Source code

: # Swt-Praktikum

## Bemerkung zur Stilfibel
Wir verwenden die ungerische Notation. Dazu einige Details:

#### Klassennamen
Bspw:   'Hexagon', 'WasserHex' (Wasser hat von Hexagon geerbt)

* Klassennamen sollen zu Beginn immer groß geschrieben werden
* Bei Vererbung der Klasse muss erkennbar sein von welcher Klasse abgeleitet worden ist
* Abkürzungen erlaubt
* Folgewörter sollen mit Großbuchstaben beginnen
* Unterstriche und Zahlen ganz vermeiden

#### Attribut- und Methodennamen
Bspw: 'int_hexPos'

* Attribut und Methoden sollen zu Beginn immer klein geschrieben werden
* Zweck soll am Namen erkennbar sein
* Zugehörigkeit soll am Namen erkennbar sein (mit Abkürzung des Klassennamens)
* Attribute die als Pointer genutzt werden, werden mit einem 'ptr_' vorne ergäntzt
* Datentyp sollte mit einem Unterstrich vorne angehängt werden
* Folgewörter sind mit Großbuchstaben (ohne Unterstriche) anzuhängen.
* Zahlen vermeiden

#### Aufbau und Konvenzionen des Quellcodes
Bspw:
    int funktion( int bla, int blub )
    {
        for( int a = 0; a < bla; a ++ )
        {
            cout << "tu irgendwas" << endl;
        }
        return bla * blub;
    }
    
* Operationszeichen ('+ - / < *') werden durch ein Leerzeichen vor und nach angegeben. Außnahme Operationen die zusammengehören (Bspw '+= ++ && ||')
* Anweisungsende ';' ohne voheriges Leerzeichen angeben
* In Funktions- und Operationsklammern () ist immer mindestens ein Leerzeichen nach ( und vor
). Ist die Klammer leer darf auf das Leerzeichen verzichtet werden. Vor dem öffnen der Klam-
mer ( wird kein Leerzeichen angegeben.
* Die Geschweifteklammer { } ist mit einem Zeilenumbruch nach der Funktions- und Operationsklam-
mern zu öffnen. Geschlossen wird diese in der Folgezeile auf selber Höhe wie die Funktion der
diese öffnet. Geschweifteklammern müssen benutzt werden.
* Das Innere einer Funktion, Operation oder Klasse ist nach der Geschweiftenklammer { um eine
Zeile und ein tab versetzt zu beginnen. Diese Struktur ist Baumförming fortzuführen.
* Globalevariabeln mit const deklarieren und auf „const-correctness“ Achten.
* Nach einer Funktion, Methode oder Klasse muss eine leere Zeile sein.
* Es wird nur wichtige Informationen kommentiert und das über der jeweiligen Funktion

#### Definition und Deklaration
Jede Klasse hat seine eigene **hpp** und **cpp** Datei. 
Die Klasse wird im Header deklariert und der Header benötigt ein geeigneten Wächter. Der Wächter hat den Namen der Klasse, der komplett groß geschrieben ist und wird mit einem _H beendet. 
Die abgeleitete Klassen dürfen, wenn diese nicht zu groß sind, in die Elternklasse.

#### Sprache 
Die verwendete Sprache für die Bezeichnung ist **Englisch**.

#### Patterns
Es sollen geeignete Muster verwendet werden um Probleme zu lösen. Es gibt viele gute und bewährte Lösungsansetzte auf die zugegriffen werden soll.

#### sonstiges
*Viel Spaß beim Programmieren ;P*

◆ ◆ ◆ ◆

WORK TO COMPLETE:
A verbatim transcription is needed of the lines above, starting at the line with "Abkürzung des Klassennamens)" and ending at the line with "nach ( und vor", both included, and of nothing else.

SOLUTION TO THIS EXERCISE:
* Zugehörigkeit soll am Namen erkennbar sein (mit Abkürzung des Klassennamens)
* Attribute die als Pointer genutzt werden, werden mit einem 'ptr_' vorne ergäntzt
* Datentyp sollte mit einem Unterstrich vorne angehängt werden
* Folgewörter sind mit Großbuchstaben (ohne Unterstriche) anzuhängen.
* Zahlen vermeiden

#### Aufbau und Konvenzionen des Quellcodes
Bspw:
    int funktion( int bla, int blub )
    {
        for( int a = 0; a < bla; a ++ )
        {
            cout << "tu irgendwas" << endl;
        }
        return bla * blub;
    }
    
* Operationszeichen ('+ - / < *') werden durch ein Leerzeichen vor und nach angegeben. Außnahme Operationen die zusammengehören (Bspw '+= ++ && ||')
* Anweisungsende ';' ohne voheriges Leerzeichen angeben
* In Funktions- und Operationsklammern () ist immer mindestens ein Leerzeichen nach ( und vor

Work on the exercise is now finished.